June 23, 2011  |  DONOR SPOTLIGHT

IWP recently invited Tom Phillips to discuss his longtime involvement in supporting the Institute's work. Mr. Phillips is a philanthropist and Chairman of Eagle Publishing, whose periodicals, books, and book clubs give readers up-to-the-minute news as well as in-depth analysis and commentary on the events that shape our world.

What makes our nation great

Our country was established on the unique principle that the citizens are in charge, rather than government or a ruling class of elites.  Look at the constitutions of other countries.  Many of them are a list of "rights" that the government decides to bestow upon the people. 
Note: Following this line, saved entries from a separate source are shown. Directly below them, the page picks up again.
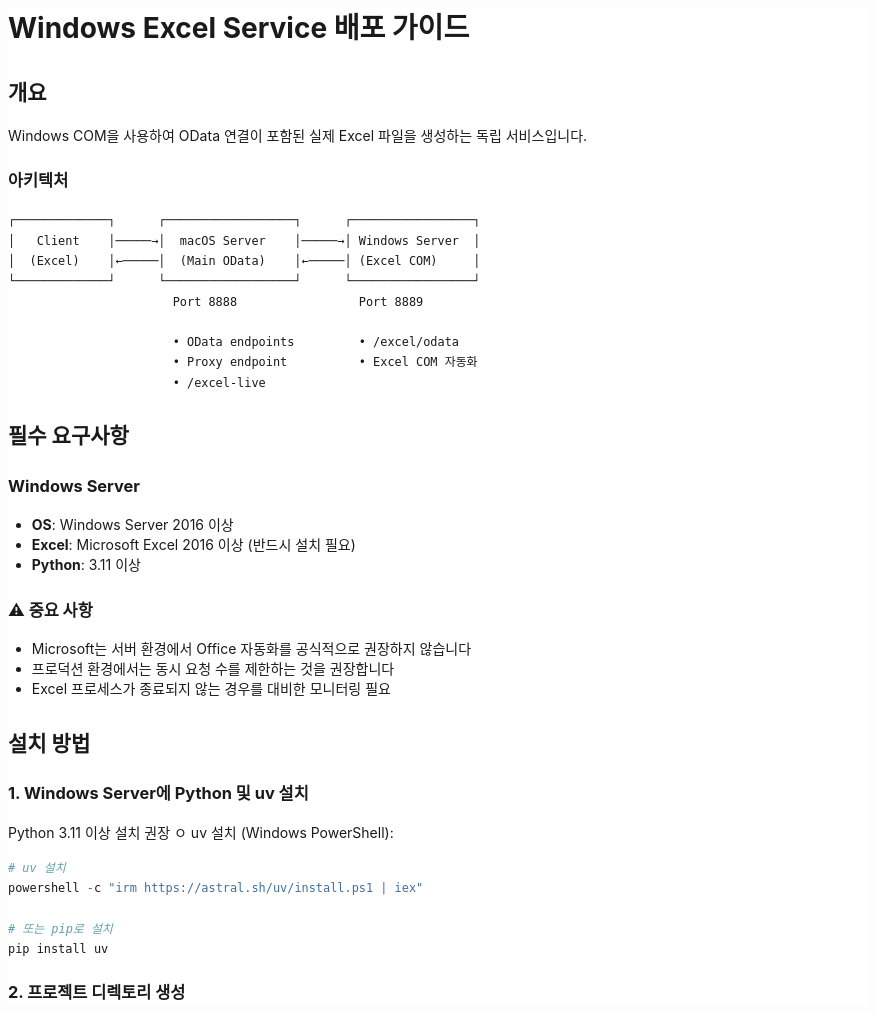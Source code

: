 # Windows Excel Service 배포 가이드

## 개요

Windows COM을 사용하여 OData 연결이 포함된 실제 Excel 파일을 생성하는 독립 서비스입니다.

### 아키텍처

```
┌─────────────┐      ┌──────────────────┐      ┌─────────────────┐
│   Client    │─────→│  macOS Server    │─────→│ Windows Server  │
│  (Excel)    │←─────│  (Main OData)    │←─────│ (Excel COM)     │
└─────────────┘      └──────────────────┘      └─────────────────┘
                       Port 8888                 Port 8889

                       • OData endpoints         • /excel/odata
                       • Proxy endpoint          • Excel COM 자동화
                       • /excel-live
```

## 필수 요구사항

### Windows Server
- **OS**: Windows Server 2016 이상
- **Excel**: Microsoft Excel 2016 이상 (반드시 설치 필요)
- **Python**: 3.11 이상

### ⚠️ 중요 사항
- Microsoft는 서버 환경에서 Office 자동화를 공식적으로 권장하지 않습니다
- 프로덕션 환경에서는 동시 요청 수를 제한하는 것을 권장합니다
- Excel 프로세스가 종료되지 않는 경우를 대비한 모니터링 필요

## 설치 방법

### 1. Windows Server에 Python 및 uv 설치

Python 3.11 이상 설치 권장
ㅇ
uv 설치 (Windows PowerShell):
```powershell
# uv 설치
powershell -c "irm https://astral.sh/uv/install.ps1 | iex"

# 또는 pip로 설치
pip install uv
```

### 2. 프로젝트 디렉토리 생성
In the United States, it's the other way around.  The people decide what powers the government may have.  Any rights and powers not specifically granted to government belong to the people.  As Jefferson said, we are born with certain inalienable rights.  Under our system, the government exists to make sure those rights are protected.  We run a great risk of losing our freedom when we forget the reason, nature, and purpose of government and allow it to grow too large.
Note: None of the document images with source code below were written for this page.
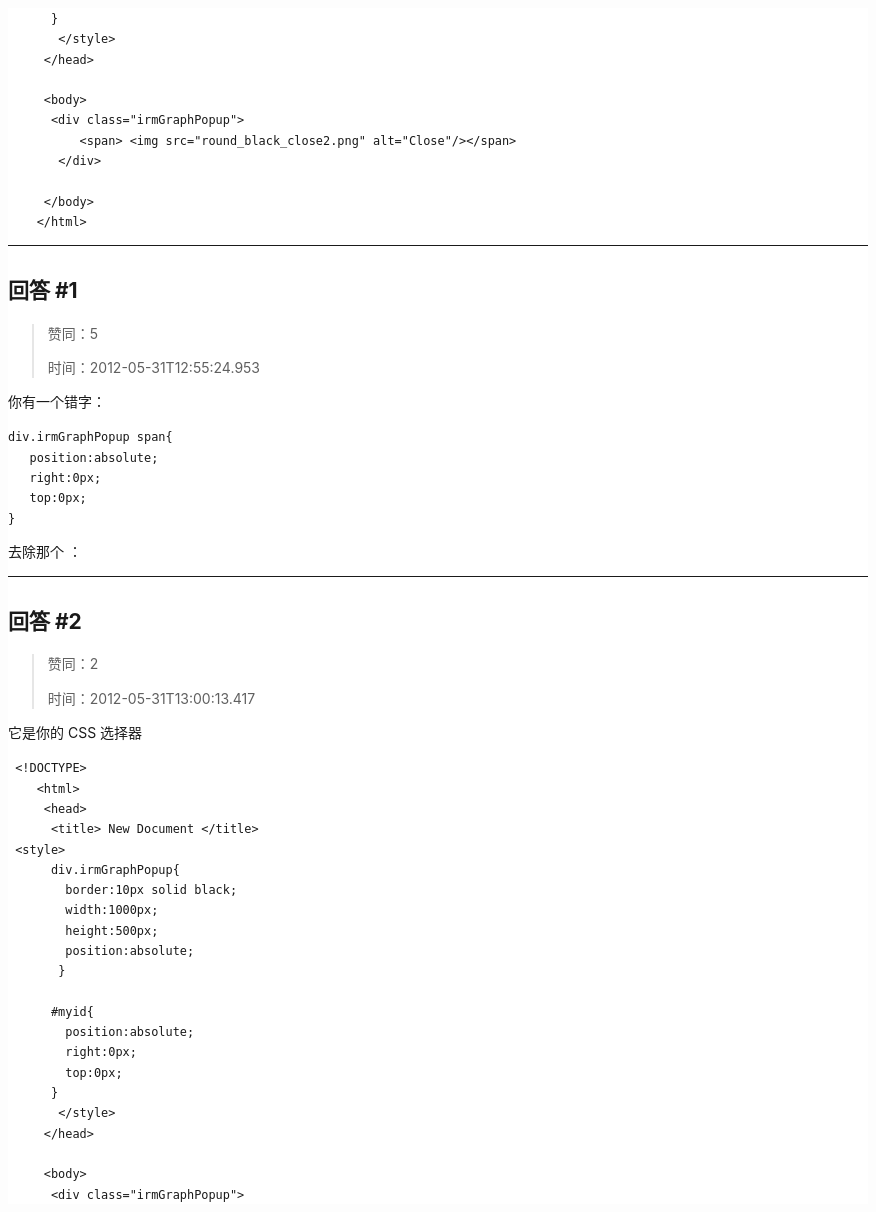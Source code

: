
 ```
      }
       </style>
     </head>

     <body>
      <div class="irmGraphPopup">
          <span> <img src="round_black_close2.png" alt="Close"/></span>
       </div>

     </body>
    </html> 
```

* * *

## 回答 #1

> 赞同：5
> 
> 时间：2012-05-31T12:55:24.953

你有一个错字：

```
div.irmGraphPopup span{
   position:absolute;
   right:0px;
   top:0px;
} 
```

去除那个 ：

* * *

## 回答 #2

> 赞同：2
> 
> 时间：2012-05-31T13:00:13.417

它是你的 CSS 选择器

```
 <!DOCTYPE>
    <html>
     <head>
      <title> New Document </title>     
 <style>      
      div.irmGraphPopup{
        border:10px solid black;
        width:1000px;
        height:500px;
        position:absolute;
       }

      #myid{
        position:absolute;
        right:0px;
        top:0px;
      }
       </style>
     </head>

     <body>
      <div class="irmGraphPopup">
```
Dedication to keeping our nation great

In 1990, I launched The Phillips Foundation, a non-profit organization to advance Constitutional principles, a democratic society, and a vibrant free enterprise system.  Our Robert Novak Journalism Fellowship Program has empowered more than 100 young journalists to pursue important, year-long writing projects supportive of American culture and a free society.  Our Ronald Reagan College Leaders Scholarship Program has helped level the playing field for conservative campus activists who are battling ideological conformity and political correctness on the nation's campuses.  I'm also proud of spearheading the founding of the National Conservative Campaign Fund (NCCF) in 1999. 

Ignorance can be costly

Not so long ago, a person was considered poorly educated if not exposed to the humanities, liberal arts, the basic sciences, foreign languages, and world geography - and that was to get a high school diploma!  Now, a student can get a college degree without worrying about a core curriculum.  In fact, at several Ivy League schools, students can obtain an English degree without ever being required to read Shakespeare. 

Specialization is important, but I believe those who represent and defend this country on the world stage should possess a broad knowledge of other cultures, religions, belief systems, economies, and geopolitics.  Ignorance of our own culture, heritage, history, and traditions is simply inexcusable.  It is a telling indictment of our educational system that indoctrination, political correctness, and grade inflation take precedence over the things that really matter.  It's a dangerous world, and in a dangerous world, ignorance can be very costly.

The impact of IWP

I've long been impressed by John Lenczowski's vision, drive and determination to launch and grow The Institute of World Politics against all odds.  Under John's leadership, IWP takes an entrepreneurial approach to training the nation's next generation of diplomats and national security experts.  In that respect, IWP provides a very valuable service to the nation.  Certainly, the State Department has a long and dubious tradition of selling this country short and, to paraphrase the late Jeane Kirkpatrick, blaming America first.  IWP helps to correct that imbalance through its quality courses, outstanding faculty, and clear mission.

I would like to extend my best wishes and congratulations to John Lenczowski and his colleagues on the excellent work they do at IWP to educate the next generation of America's leaders and experts in national security and international affairs.